Cricket is the favorite pastime for a majority of us. Each one of us will have an opinion on every aspect of the game. Similarly, many of us see ourselves as seasoned investment gurus knowing (or pretending to know) its each aspect. Well, for the true gurus, it took years of toil and self-belief before they became persons of authority in their field. Likewise, the foundation for your wealth creation is construction of a strong portfolio. And portfolio construction gets the least attention.
A Yuvraj cannot become a Dravid overnight and vice-versa. Similarly, you need to know your risk appetite, choices and goals. With this background, you go about building your innings. You set small targets, which are in sync with your overall long-term goals. In the early part of the innings, you tend to leave the balls pitched outside your off-stump, get yourself accustomed to the pitch and the ball movement and generally make yourself comfortable.
Similarly, in portfolio construction, you will set your goals and return expectations, and rebalance targets. As in cricket, you can set your target, if you are batting first, or chase a target if your batting second. If you have a lower risk appetite, you will want to achieve a real return beating inflation on a consistent basis.
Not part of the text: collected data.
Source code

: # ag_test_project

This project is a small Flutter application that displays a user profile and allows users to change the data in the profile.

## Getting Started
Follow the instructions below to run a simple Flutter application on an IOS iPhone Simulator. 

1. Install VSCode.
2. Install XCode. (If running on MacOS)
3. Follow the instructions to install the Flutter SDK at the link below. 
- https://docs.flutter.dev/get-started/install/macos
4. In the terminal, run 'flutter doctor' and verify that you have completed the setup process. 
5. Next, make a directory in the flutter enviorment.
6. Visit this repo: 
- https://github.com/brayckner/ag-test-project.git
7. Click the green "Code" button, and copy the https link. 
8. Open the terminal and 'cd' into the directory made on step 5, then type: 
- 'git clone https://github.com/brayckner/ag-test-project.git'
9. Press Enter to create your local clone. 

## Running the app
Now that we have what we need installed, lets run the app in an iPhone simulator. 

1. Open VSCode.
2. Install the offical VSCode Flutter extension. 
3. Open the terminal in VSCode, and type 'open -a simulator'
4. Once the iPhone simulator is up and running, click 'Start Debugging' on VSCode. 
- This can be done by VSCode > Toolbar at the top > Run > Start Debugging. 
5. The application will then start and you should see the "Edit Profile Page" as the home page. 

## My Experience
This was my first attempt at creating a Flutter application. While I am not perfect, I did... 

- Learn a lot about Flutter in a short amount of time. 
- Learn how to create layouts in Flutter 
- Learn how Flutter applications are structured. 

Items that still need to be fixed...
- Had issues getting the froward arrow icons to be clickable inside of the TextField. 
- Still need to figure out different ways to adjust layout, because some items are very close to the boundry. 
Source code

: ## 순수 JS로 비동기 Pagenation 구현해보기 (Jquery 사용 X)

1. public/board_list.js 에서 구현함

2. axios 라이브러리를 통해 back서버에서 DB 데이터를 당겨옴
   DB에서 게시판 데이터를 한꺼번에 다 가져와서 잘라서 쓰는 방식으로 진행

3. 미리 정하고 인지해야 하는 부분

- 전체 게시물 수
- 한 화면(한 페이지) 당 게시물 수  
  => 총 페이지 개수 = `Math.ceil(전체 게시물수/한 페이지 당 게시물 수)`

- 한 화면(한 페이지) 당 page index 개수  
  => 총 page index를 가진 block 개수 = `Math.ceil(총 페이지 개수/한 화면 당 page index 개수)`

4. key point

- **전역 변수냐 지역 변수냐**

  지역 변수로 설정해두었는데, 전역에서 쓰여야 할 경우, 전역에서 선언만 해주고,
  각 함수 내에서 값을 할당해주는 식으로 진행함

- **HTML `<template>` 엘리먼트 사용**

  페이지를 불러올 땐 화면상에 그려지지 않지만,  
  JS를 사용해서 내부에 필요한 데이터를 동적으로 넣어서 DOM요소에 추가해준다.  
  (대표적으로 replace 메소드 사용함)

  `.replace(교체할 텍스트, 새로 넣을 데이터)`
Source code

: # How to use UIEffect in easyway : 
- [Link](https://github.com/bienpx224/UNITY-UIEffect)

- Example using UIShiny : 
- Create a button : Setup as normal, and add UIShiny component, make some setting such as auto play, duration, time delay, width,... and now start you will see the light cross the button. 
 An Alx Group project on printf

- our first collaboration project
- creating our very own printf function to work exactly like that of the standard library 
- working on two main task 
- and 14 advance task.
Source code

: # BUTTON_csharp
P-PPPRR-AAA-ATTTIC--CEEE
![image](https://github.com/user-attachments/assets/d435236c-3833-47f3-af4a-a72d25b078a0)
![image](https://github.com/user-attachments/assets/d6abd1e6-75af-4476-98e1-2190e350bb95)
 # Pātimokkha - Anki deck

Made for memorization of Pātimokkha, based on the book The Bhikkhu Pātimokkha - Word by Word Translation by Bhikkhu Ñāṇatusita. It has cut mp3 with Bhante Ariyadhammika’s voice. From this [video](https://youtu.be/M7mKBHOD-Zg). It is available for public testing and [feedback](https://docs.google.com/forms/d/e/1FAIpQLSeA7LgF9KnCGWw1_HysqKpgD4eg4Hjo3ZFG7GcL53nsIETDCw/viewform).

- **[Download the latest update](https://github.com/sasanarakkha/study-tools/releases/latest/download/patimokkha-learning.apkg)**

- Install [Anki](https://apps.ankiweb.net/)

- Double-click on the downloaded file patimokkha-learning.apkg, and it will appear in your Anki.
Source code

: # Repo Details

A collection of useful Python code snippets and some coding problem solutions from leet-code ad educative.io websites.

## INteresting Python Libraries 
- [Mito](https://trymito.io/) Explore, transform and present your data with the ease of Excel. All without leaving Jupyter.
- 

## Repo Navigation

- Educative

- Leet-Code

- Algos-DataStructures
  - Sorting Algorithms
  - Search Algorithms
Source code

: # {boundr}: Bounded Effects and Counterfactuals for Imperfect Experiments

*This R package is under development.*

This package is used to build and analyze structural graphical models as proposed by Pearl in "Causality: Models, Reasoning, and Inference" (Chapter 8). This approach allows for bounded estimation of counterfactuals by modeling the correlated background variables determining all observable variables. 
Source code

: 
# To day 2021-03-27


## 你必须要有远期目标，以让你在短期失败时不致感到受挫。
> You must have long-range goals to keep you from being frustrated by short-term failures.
A higher risk appetite will indicate that you can cope with volatility, which could lead to an alpha return over the investing period.
Simple and easy to do Many-a-times, we miss the trees for the woods. We chase returns because the human mind has been conditioned towards it. Quick returns are good for your ego and it takes tremendous amount of patience not to follow the herd.
A well-flighted ball is asking to be hit. But with the fielder positioned at long off and long on, will you take the bait. More times than not, Yuvraj may take the bait, but Dravid may not. There is nothing right or wrong about it. What matters is the confidence each of them has while executing the shot. So, execution is the key.